_DATASET CONTENT:_
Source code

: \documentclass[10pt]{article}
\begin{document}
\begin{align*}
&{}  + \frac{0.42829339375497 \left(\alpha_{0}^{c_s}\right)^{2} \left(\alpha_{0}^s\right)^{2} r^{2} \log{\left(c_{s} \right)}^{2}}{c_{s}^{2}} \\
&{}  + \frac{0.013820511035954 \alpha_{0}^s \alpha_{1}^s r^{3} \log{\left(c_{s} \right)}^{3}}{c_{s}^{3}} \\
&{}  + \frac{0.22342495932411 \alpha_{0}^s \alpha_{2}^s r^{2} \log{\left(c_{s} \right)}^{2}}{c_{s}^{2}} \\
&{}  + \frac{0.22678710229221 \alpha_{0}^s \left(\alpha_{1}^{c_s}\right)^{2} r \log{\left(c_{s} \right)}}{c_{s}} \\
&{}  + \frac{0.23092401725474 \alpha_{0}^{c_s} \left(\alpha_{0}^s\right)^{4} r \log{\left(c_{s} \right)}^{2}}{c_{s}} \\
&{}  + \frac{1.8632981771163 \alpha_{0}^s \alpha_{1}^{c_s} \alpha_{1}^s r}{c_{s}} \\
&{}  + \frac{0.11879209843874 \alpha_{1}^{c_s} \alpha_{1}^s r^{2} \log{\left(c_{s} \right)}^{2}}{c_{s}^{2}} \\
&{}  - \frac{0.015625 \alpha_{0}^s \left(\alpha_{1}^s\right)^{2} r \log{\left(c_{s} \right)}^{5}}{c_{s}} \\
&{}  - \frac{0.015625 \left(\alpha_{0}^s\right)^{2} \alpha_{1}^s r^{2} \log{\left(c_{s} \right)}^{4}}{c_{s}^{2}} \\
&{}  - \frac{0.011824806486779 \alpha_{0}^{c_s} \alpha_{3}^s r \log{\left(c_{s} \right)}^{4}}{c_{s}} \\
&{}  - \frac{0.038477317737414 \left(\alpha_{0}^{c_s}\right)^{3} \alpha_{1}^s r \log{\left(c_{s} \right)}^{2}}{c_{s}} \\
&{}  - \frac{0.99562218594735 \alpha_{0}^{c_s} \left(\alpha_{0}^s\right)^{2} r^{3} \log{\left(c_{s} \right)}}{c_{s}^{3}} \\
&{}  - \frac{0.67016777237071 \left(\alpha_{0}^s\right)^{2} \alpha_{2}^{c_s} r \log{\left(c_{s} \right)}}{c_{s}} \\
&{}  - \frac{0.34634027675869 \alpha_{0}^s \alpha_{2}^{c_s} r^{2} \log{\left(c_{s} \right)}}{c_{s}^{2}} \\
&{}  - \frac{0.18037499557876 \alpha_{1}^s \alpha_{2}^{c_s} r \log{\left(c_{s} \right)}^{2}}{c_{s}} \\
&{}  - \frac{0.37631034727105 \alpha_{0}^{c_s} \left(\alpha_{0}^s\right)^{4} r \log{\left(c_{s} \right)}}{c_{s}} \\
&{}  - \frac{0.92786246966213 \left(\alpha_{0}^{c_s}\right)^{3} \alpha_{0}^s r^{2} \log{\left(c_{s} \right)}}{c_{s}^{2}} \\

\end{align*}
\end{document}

_WORK ORDER:_ The entries shown above should be copied out word for word.

_OUTPUT OF THE TASK:_
Source code

: \documentclass[10pt]{article}
\begin{document}
\begin{align*}
&{}  + \frac{0.42829339375497 \left(\alpha_{0}^{c_s}\right)^{2} \left(\alpha_{0}^s\right)^{2} r^{2} \log{\left(c_{s} \right)}^{2}}{c_{s}^{2}} \\
&{}  + \frac{0.013820511035954 \alpha_{0}^s \alpha_{1}^s r^{3} \log{\left(c_{s} \right)}^{3}}{c_{s}^{3}} \\
&{}  + \frac{0.22342495932411 \alpha_{0}^s \alpha_{2}^s r^{2} \log{\left(c_{s} \right)}^{2}}{c_{s}^{2}} \\
&{}  + \frac{0.22678710229221 \alpha_{0}^s \left(\alpha_{1}^{c_s}\right)^{2} r \log{\left(c_{s} \right)}}{c_{s}} \\
&{}  + \frac{0.23092401725474 \alpha_{0}^{c_s} \left(\alpha_{0}^s\right)^{4} r \log{\left(c_{s} \right)}^{2}}{c_{s}} \\
&{}  + \frac{1.8632981771163 \alpha_{0}^s \alpha_{1}^{c_s} \alpha_{1}^s r}{c_{s}} \\
&{}  + \frac{0.11879209843874 \alpha_{1}^{c_s} \alpha_{1}^s r^{2} \log{\left(c_{s} \right)}^{2}}{c_{s}^{2}} \\
&{}  - \frac{0.015625 \alpha_{0}^s \left(\alpha_{1}^s\right)^{2} r \log{\left(c_{s} \right)}^{5}}{c_{s}} \\
&{}  - \frac{0.015625 \left(\alpha_{0}^s\right)^{2} \alpha_{1}^s r^{2} \log{\left(c_{s} \right)}^{4}}{c_{s}^{2}} \\
&{}  - \frac{0.011824806486779 \alpha_{0}^{c_s} \alpha_{3}^s r \log{\left(c_{s} \right)}^{4}}{c_{s}} \\
&{}  - \frac{0.038477317737414 \left(\alpha_{0}^{c_s}\right)^{3} \alpha_{1}^s r \log{\left(c_{s} \right)}^{2}}{c_{s}} \\
&{}  - \frac{0.99562218594735 \alpha_{0}^{c_s} \left(\alpha_{0}^s\right)^{2} r^{3} \log{\left(c_{s} \right)}}{c_{s}^{3}} \\
&{}  - \frac{0.67016777237071 \left(\alpha_{0}^s\right)^{2} \alpha_{2}^{c_s} r \log{\left(c_{s} \right)}}{c_{s}} \\
&{}  - \frac{0.34634027675869 \alpha_{0}^s \alpha_{2}^{c_s} r^{2} \log{\left(c_{s} \right)}}{c_{s}^{2}} \\
&{}  - \frac{0.18037499557876 \alpha_{1}^s \alpha_{2}^{c_s} r \log{\left(c_{s} \right)}^{2}}{c_{s}} \\
&{}  - \frac{0.37631034727105 \alpha_{0}^{c_s} \left(\alpha_{0}^s\right)^{4} r \log{\left(c_{s} \right)}}{c_{s}} \\
&{}  - \frac{0.92786246966213 \left(\alpha_{0}^{c_s}\right)^{3} \alpha_{0}^s r^{2} \log{\left(c_{s} \right)}}{c_{s}^{2}} \\

\end{align*}
\end{document}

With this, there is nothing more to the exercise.